* _Aim of the task_: Below are records with pictures. Reproduce exactly the lines from the line with "The successful execution" to the line with "وجود بیشتر پردازش‌ها", inclusive, and leave each picture out.
─── Provided data ───
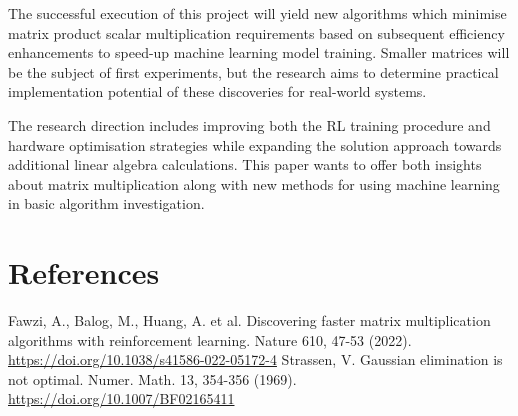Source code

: \documentclass{article}
\begin{document}
The successful execution of this project will yield new algorithms which minimise matrix product scalar multiplication requirements based on subsequent efficiency enhancements to speed-up machine learning model training. Smaller matrices will be the subject of first experiments, but the research aims to determine practical implementation potential of these discoveries for real-world systems.

The research direction includes improving both the RL training procedure and hardware optimisation strategies while expanding the solution approach towards additional linear algebra calculations. This paper wants to offer both insights about matrix multiplication along with new methods for using machine learning in basic algorithm investigation.

\section{References}
\begin{thebibliography}{9}
     Fawzi, A., Balog, M., Huang, A. et al. Discovering faster matrix multiplication algorithms with reinforcement learning. Nature 610, 47-53 (2022). \url{https://doi.org/10.1038/s41586-022-05172-4}
     Strassen, V. Gaussian elimination is not optimal. Numer. Math. 13, 354-356 (1969). \url{https://doi.org/10.1007/BF02165411}
\end{thebibliography}
\end{document}
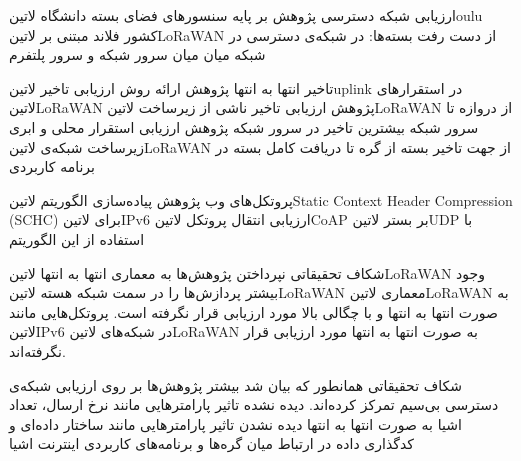 \documentclass[dvipsnames]{beamer}
\begin{document}
\begin{persian}
	\begin{frame}{ارزیابی شبکه دسترسی}
	   پژوهش  بر پایه سنسورهای فضای بسته دانشگاه ‌لاتین{oulu} کشور فلاند مبتنی بر ‌لاتین{LoRaWAN}
	   از دست رفت بسته‌ها:
	   در شبکه‌ی دسترسی
	   در شبکه میان میان سرور شبکه و سرور پلتفرم
	\end{frame}

	\begin{frame}{تاخیر انتها به انتها}
	   پژوهش 
	   ارائه روش ارزیابی تاخیر ‌لاتین{uplink} در استقرارهای ‌لاتین{LoRaWAN}
	   پژوهش 
	   ارزیابی تاخیر ناشی از زیرساخت ‌لاتین{LoRaWAN} از دروازه تا سرور شبکه
	   بیشترین تاخیر در سرور شبکه
	   پژوهش 
	   ارزیابی استقرار محلی و ابری زیرساخت شبکه‌ی ‌لاتین{LoRaWAN} از جهت تاخیر بسته از گره تا دریافت کامل بسته در برنامه کاربردی
	\end{frame}

	\begin{frame}{پروتکل‌های وب}
	   پژوهش 
	   پیاده‌سازی الگوریتم ‌لاتین{Static Context Header Compression (SCHC)} برای ‌لاتین{IPv6}
	   ارزیابی انتقال پروتکل ‌لاتین{CoAP} بر بستر ‌لاتین{UDP} با استفاده از این الگوریتم
	\end{frame}

	\begin{frame}{شکاف تحقیقاتی}
	   نپرداختن پژوهش‌ها به معماری انتها به انتها ‌لاتین{LoRaWAN}
	   وجود بیشتر پردازش‌ها را در سمت شبکه هسته ‌لاتین{LoRaWAN}
	   معماری ‌لاتین{LoRaWAN} به صورت انتها به انتها و با چگالی بالا مورد ارزیابی قرار نگرفته است.
	   پروتکل‌هایی مانند ‌لاتین{IPv6} در شبکه‌های ‌لاتین{LoRaWAN} به صورت انتها به انتها مورد ارزیابی قرار نگرفته‌اند.
	\end{frame}

	\begin{frame}{شکاف تحقیقاتی}
		 همانطور که بیان شد بیشتر پژوهش‌ها بر روی ارزیابی شبکه‌ی دسترسی بی‌سیم تمرکز کرده‌اند.
		 دیده نشده تاثیر پارامترهایی مانند نرخ ارسال، تعداد اشیا به صورت انتها به انتها
		 دیده نشدن تاثیر پارامترهایی مانند ساختار داده‌ای و کدگذاری داده در ارتباط میان گره‌ها و برنامه‌های کاربردی اینترنت اشیا
	\end{frame}


\end{persian}
\end{document}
───
* _Exercise result_:
The successful execution of this project will yield new algorithms which minimise matrix product scalar multiplication requirements based on subsequent efficiency enhancements to speed-up machine learning model training. Smaller matrices will be the subject of first experiments, but the research aims to determine practical implementation potential of these discoveries for real-world systems.

The research direction includes improving both the RL training procedure and hardware optimisation strategies while expanding the solution approach towards additional linear algebra calculations. This paper wants to offer both insights about matrix multiplication along with new methods for using machine learning in basic algorithm investigation.

\section{References}
\begin{thebibliography}{9}
     Fawzi, A., Balog, M., Huang, A. et al. Discovering faster matrix multiplication algorithms with reinforcement learning. Nature 610, 47-53 (2022). \url{https://doi.org/10.1038/s41586-022-05172-4}
     Strassen, V. Gaussian elimination is not optimal. Numer. Math. 13, 354-356 (1969). \url{https://doi.org/10.1007/BF02165411}
\end{thebibliography}
\end{document}
 \documentclass[dvipsnames]{beamer}
\begin{document}
\begin{persian}
	\begin{frame}{ارزیابی شبکه دسترسی}
	   پژوهش  بر پایه سنسورهای فضای بسته دانشگاه ‌لاتین{oulu} کشور فلاند مبتنی بر ‌لاتین{LoRaWAN}
	   از دست رفت بسته‌ها:
	   در شبکه‌ی دسترسی
	   در شبکه میان میان سرور شبکه و سرور پلتفرم
	\end{frame}

	\begin{frame}{تاخیر انتها به انتها}
	   پژوهش 
	   ارائه روش ارزیابی تاخیر ‌لاتین{uplink} در استقرارهای ‌لاتین{LoRaWAN}
	   پژوهش 
	   ارزیابی تاخیر ناشی از زیرساخت ‌لاتین{LoRaWAN} از دروازه تا سرور شبکه
	   بیشترین تاخیر در سرور شبکه
	   پژوهش 
	   ارزیابی استقرار محلی و ابری زیرساخت شبکه‌ی ‌لاتین{LoRaWAN} از جهت تاخیر بسته از گره تا دریافت کامل بسته در برنامه کاربردی
	\end{frame}

	\begin{frame}{پروتکل‌های وب}
	   پژوهش 
	   پیاده‌سازی الگوریتم ‌لاتین{Static Context Header Compression (SCHC)} برای ‌لاتین{IPv6}
	   ارزیابی انتقال پروتکل ‌لاتین{CoAP} بر بستر ‌لاتین{UDP} با استفاده از این الگوریتم
	\end{frame}

	\begin{frame}{شکاف تحقیقاتی}
	   نپرداختن پژوهش‌ها به معماری انتها به انتها ‌لاتین{LoRaWAN}
	   وجود بیشتر پردازش‌ها را در سمت شبکه هسته ‌لاتین{LoRaWAN}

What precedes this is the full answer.